## MATERIAL SUPPLIED

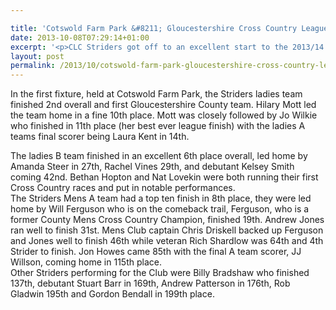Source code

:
 ```yaml
---

title: 'Cotswold Farm Park &#8211; Gloucestershire Cross Country League &#8211; 5 October 2013'
date: 2013-10-08T07:29:14+01:00
excerpt: '<p>CLC Striders got off to an excellent start to the 2013/14 Cross Country season at Cotswold Farm Park.</p>'
layout: post
permalink: /2013/10/cotswold-farm-park-gloucestershire-cross-country-league-5-october-2013/
---
```

</p> 

In the first fixture, held at Cotswold Farm Park, the Striders ladies team finished 2nd overall and first Gloucestershire County team. Hilary Mott led the team home in a fine 10th place. Mott was closely followed by Jo Wilkie who finished in 11th place (her best ever league finish) with the ladies A teams final scorer being Laura Kent in 14th. 

The ladies B team finished in an excellent 6th place overall, led home by Amanda Steer in 27th, Rachel Vines 29th, and debutant Kelsey Smith coming 42nd. Bethan Hopton and Nat Lovekin were both running their first Cross Country races and put in notable performances.  
The Striders Mens A team had a top ten finish in 8th place, they were led home by Will Ferguson who is on the comeback trail, Ferguson, who is a former County Mens Cross Country Champion, finished 19th. Andrew Jones ran well to finish 31st. Mens Club captain Chris Driskell backed up Ferguson and Jones well to finish 46th while veteran Rich Shardlow was 64th and 4th Strider to finish. Jon Howes came 85th with the final A team scorer, JJ Willson, coming home in 115th place.  
Other Striders performing for the Club were Billy Bradshaw who finished 137th, debutant Stuart Barr in 169th, Andrew Patterson in 176th, Rob Gladwin 195th and Gordon Bendall in 199th place.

## EXERCISE DETAILS
With the pictures omitted, reproduce the records in full and exactly.

## RESPONSE
Source code

:
 ```yaml
---

title: 'Cotswold Farm Park &#8211; Gloucestershire Cross Country League &#8211; 5 October 2013'
date: 2013-10-08T07:29:14+01:00
excerpt: '<p>CLC Striders got off to an excellent start to the 2013/14 Cross Country season at Cotswold Farm Park.</p>'
layout: post
permalink: /2013/10/cotswold-farm-park-gloucestershire-cross-country-league-5-october-2013/
---
```

</p> 

In the first fixture, held at Cotswold Farm Park, the Striders ladies team finished 2nd overall and first Gloucestershire County team. Hilary Mott led the team home in a fine 10th place. Mott was closely followed by Jo Wilkie who finished in 11th place (her best ever league finish) with the ladies A teams final scorer being Laura Kent in 14th. 

The ladies B team finished in an excellent 6th place overall, led home by Amanda Steer in 27th, Rachel Vines 29th, and debutant Kelsey Smith coming 42nd. Bethan Hopton and Nat Lovekin were both running their first Cross Country races and put in notable performances.  
The Striders Mens A team had a top ten finish in 8th place, they were led home by Will Ferguson who is on the comeback trail, Ferguson, who is a former County Mens Cross Country Champion, finished 19th. Andrew Jones ran well to finish 31st. Mens Club captain Chris Driskell backed up Ferguson and Jones well to finish 46th while veteran Rich Shardlow was 64th and 4th Strider to finish. Jon Howes came 85th with the final A team scorer, JJ Willson, coming home in 115th place.  
Other Striders performing for the Club were Billy Bradshaw who finished 137th, debutant Stuart Barr in 169th, Andrew Patterson in 176th, Rob Gladwin 195th and Gordon Bendall in 199th place.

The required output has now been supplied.